_Task details_.
In the listing below, how many lines contain "reach"? Answer with the number alone.
● ● ●
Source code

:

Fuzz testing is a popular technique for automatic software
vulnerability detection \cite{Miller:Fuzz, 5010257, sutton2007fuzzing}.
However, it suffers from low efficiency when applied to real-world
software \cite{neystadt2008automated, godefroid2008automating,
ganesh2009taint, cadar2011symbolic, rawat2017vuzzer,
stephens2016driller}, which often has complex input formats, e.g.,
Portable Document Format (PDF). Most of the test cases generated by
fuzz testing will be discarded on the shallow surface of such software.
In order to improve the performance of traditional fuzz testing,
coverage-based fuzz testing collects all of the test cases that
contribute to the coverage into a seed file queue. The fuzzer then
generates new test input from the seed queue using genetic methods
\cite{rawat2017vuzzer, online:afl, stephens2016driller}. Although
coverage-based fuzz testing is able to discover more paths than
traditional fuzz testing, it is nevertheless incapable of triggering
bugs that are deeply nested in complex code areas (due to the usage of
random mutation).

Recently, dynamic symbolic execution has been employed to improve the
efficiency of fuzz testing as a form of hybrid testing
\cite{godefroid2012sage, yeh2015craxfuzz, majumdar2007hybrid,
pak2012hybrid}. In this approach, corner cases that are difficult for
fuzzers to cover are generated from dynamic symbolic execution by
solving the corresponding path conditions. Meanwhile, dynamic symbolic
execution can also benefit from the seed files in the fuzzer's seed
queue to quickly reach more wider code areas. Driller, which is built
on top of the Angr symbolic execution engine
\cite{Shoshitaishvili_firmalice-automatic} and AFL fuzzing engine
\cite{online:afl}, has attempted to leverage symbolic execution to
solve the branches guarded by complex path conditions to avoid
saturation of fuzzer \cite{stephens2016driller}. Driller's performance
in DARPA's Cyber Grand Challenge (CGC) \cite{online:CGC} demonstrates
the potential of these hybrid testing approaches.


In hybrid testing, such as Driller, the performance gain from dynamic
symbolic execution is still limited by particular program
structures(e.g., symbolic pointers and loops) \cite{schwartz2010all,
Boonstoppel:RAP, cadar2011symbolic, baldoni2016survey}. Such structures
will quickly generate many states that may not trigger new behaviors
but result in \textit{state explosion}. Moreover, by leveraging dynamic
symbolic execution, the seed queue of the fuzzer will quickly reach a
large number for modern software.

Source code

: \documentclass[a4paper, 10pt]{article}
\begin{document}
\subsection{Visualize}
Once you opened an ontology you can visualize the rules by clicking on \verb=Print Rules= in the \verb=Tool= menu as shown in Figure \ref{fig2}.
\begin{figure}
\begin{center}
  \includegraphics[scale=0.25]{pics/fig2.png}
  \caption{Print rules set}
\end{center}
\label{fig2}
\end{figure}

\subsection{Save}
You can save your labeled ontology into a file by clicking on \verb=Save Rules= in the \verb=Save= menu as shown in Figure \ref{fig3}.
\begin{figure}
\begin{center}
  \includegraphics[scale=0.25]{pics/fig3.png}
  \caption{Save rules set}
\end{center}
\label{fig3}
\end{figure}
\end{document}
● ● ●
_Solution for this problem_.
2